A TRRIP Down Memory Lane: Temperature-Based Re-Reference Interval Prediction For Instruction Caching

TL;DR

The paper tackles CPU frontend stalls in mobile systems caused by instruction cache misses on modern, code-footprint-heavy software. It introduces TRRIP, a software-hardware co-design that leverages PGO-derived code temperature (hot/warm/cold) tagged at the page level to bias a temperature-aware instruction cache replacement policy, implemented with minimal hardware changes and no ISA modifications. TRRIP demonstrates a reduction in L2 instruction MPKI by $26.5\%$ (TRRIP-1) or $27.3\%$ (TRRIP-2) and a geomean speedup of $3.9\%$ over a baseline RRIP with PGO-optimized workloads, outperforming several hardware-only and hybrid approaches. The work highlights practical adoption aspects, including OS- and compiler-aided temperature signaling, and discusses limitations related to coverage of costly misses in external code and pages, proposing future extensions to broader cache hierarchies and server-class systems.

Abstract

Modern mobile CPU software pose challenges for conventional instruction cache replacement policies due to their complex runtime behavior causing high reuse distance between executions of the same instruction.
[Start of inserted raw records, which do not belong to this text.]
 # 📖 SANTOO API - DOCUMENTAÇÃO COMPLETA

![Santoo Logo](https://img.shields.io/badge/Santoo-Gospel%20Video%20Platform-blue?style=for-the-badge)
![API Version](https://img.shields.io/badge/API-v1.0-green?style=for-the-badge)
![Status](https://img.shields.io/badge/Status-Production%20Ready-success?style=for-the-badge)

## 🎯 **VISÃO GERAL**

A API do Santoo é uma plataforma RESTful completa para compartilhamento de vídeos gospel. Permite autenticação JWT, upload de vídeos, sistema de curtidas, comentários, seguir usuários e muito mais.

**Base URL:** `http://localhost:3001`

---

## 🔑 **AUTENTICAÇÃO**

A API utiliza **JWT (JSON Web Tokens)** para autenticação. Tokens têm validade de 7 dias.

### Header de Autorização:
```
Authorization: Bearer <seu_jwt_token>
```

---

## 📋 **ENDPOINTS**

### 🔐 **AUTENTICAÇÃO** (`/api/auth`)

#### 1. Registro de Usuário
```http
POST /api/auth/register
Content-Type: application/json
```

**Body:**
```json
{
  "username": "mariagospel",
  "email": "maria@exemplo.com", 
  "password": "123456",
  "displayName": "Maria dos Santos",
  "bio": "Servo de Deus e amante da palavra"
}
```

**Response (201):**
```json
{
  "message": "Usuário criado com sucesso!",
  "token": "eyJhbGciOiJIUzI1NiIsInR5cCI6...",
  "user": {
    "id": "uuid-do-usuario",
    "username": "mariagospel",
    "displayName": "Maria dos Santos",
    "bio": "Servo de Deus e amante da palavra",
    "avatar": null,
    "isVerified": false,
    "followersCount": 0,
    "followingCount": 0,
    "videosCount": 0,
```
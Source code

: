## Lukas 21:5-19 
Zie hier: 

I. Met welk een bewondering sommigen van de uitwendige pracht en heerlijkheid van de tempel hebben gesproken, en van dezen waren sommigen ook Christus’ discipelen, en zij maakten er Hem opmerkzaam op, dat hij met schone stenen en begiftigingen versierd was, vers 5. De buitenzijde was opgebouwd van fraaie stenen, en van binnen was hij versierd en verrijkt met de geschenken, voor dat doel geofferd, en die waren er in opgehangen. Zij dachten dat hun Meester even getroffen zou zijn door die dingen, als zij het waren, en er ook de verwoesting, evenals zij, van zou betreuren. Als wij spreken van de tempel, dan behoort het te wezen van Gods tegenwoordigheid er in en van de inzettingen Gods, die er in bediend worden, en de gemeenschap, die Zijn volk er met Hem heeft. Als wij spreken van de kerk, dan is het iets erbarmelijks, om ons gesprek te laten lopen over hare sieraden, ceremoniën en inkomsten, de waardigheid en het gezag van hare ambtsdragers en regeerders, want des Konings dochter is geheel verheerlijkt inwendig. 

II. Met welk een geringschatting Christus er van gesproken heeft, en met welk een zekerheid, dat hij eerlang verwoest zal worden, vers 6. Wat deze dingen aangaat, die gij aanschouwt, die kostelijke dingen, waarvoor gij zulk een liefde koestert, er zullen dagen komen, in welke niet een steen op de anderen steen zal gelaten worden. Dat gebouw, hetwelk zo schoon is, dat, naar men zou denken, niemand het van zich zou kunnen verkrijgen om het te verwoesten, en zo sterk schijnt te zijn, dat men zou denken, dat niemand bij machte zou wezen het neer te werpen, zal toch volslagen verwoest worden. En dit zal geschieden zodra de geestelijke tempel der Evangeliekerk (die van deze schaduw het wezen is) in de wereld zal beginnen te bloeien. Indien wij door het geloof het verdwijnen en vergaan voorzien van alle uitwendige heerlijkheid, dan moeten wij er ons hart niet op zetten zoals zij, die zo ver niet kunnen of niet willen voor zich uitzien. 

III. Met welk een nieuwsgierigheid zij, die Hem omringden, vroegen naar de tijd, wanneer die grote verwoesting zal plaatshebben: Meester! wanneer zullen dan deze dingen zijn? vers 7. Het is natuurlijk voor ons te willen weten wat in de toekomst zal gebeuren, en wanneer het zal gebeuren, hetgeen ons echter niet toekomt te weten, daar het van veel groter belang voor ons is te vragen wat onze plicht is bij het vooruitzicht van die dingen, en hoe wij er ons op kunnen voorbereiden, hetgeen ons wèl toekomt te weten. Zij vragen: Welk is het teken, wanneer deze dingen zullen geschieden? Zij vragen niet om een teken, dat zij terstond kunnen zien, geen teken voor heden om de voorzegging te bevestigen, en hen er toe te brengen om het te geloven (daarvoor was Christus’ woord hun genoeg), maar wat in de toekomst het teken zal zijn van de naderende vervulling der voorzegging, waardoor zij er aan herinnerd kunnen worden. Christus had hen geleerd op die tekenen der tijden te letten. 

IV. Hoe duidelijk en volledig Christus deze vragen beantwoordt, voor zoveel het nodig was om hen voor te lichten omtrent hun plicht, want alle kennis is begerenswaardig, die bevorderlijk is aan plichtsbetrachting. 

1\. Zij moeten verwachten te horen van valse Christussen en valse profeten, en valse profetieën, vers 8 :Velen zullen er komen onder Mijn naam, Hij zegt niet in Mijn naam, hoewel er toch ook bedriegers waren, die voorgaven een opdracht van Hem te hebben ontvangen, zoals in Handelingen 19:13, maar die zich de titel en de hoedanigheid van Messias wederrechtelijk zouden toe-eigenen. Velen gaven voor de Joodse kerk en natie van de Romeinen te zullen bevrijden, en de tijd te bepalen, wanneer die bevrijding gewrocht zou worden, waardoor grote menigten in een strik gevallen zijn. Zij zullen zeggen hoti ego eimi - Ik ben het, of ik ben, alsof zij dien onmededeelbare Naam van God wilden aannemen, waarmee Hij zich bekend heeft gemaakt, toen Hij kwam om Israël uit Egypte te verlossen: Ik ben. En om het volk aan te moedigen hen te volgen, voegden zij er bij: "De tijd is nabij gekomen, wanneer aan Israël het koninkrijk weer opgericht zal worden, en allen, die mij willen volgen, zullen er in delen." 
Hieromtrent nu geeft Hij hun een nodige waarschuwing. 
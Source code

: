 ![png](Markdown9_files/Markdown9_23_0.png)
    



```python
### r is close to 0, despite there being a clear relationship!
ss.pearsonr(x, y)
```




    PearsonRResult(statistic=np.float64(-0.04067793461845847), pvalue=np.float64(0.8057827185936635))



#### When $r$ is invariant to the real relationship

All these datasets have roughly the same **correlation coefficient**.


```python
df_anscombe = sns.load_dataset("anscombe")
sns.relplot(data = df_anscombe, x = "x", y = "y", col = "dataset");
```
Mobile code commonly suffers from large amounts of stalls in the CPU frontend and thus starvation of the rest of the CPU resources. Complexity of these applications and their code footprint are projected to grow at a rate faster than available on-chip memory due to power and area constraints, making conventional hardware-centric methods for managing instruction caches to be inadequate. We present a novel software-hardware co-design approach called TRRIP (Temperature-based Re-Reference Interval Prediction) that enables the compiler to analyze, classify, and transform code based on "temperature" (hot/cold), and to provide the hardware with a summary of code temperature information through a well-defined OS interface based on using code page attributes. TRRIP's lightweight hardware extension employs code temperature attributes to optimize the instruction cache replacement policy resulting in the eviction rate reduction of hot code. TRRIP is designed to be practical and adoptable in real mobile systems that have strict feature requirements on both the software and hardware components. TRRIP can reduce the L2 MPKI for instructions by 26.5% resulting in geomean speedup of 3.9%, on top of RRIP cache replacement running mobile code already optimized using PGO.

Figures (9)

• Figure 1: Top-Down breakdown of hottest system software components which includes code interpreter (interp), and shared libraries for a user-interface framework (ui), graphics (graphics), rendering (render), and JavaScript runtime (js_runtime).
• Figure 2: Top-Down profiles of proxy mobile benchmarks. Non-PGO compile and PGO compile (marked with "*") are shown. Cycles spent doing useful computation is shown as retire. The rest are cycles lost due to frontend stalls from instruction cache misses (ifetch), branch misprediction (mispred.), data dependencies (depend), saturated issue queues (issue), and backend stalls waiting for data from caches and main memory (mem).
• Figure 3: Reuse distance distribution of hot cache lines measured in the L2 cache. Reuse is measured as the number of unique cache lines seen between two subsequent access of the same line for one given cache set. Applications post-fixed with "$\sim$" measures reuse distance only counting hot unique cache lines seen between two subsequent access of the same line for one given cache set.
• Figure 4: Co-designed components and interfaces for TRRIP cache replacement.
• Figure 5: ELF layout after PGO showing only the components TRRIP modifies, program headers and .text sections.